» Assigned task
Once you find a line containing the word "Learning" in the entries below, copy it.

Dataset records
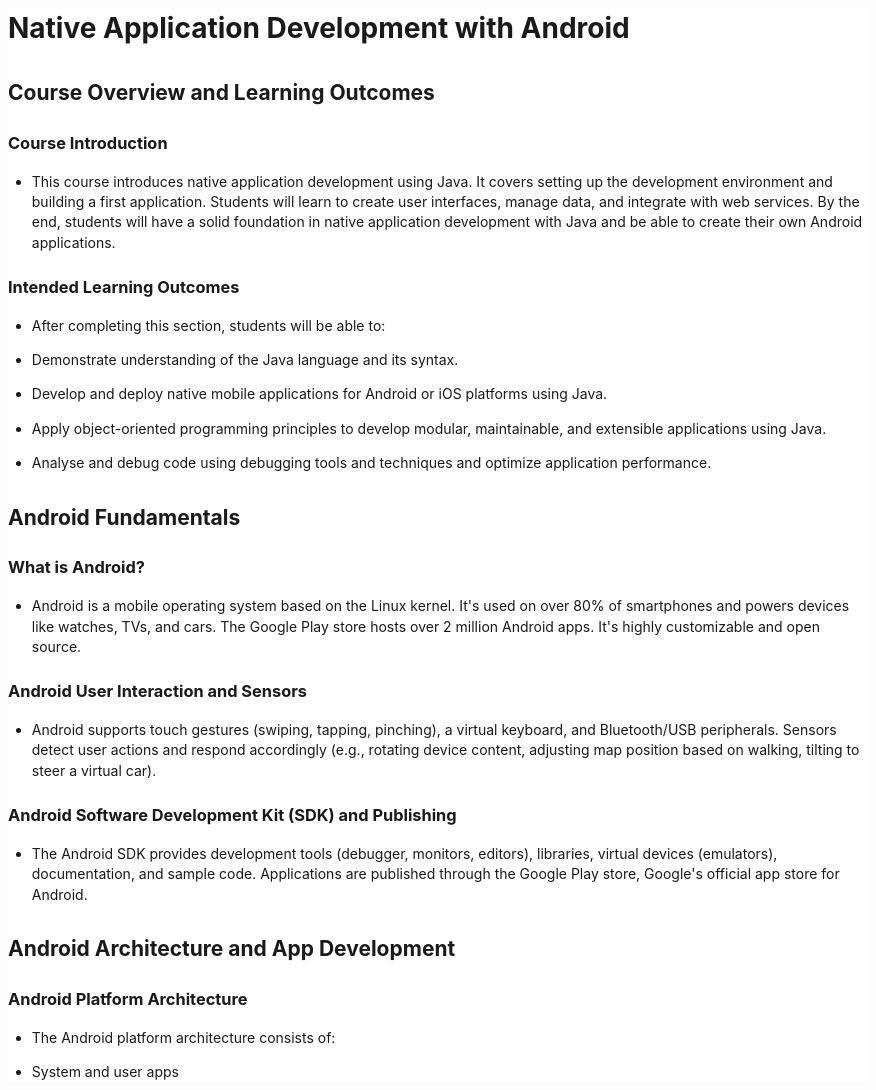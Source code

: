 # Native Application Development with Android

## Course Overview and Learning Outcomes

### Course Introduction

- This course introduces native application development using Java.  It covers setting up the development environment and building a first application. Students will learn to create user interfaces, manage data, and integrate with web services.  By the end, students will have a solid foundation in native application development with Java and be able to create their own Android applications.

### Intended Learning Outcomes

- After completing this section, students will be able to:

- Demonstrate understanding of the Java language and its syntax.

- Develop and deploy native mobile applications for Android or iOS platforms using Java.

- Apply object-oriented programming principles to develop modular, maintainable, and extensible applications using Java.

- Analyse and debug code using debugging tools and techniques and optimize application performance.

## Android Fundamentals

### What is Android?

- Android is a mobile operating system based on the Linux kernel. It's used on over 80% of smartphones and powers devices like watches, TVs, and cars.  The Google Play store hosts over 2 million Android apps.  It's highly customizable and open source.

### Android User Interaction and Sensors

- Android supports touch gestures (swiping, tapping, pinching), a virtual keyboard, and Bluetooth/USB peripherals.  Sensors detect user actions and respond accordingly (e.g., rotating device content, adjusting map position based on walking, tilting to steer a virtual car).

### Android Software Development Kit (SDK) and Publishing

- The Android SDK provides development tools (debugger, monitors, editors), libraries, virtual devices (emulators), documentation, and sample code.  Applications are published through the Google Play store, Google's official app store for Android.

## Android Architecture and App Development

### Android Platform Architecture

- The Android platform architecture consists of:

- System and user apps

» Exercise solution
## Course Overview and Learning Outcomes
### Intended Learning Outcomes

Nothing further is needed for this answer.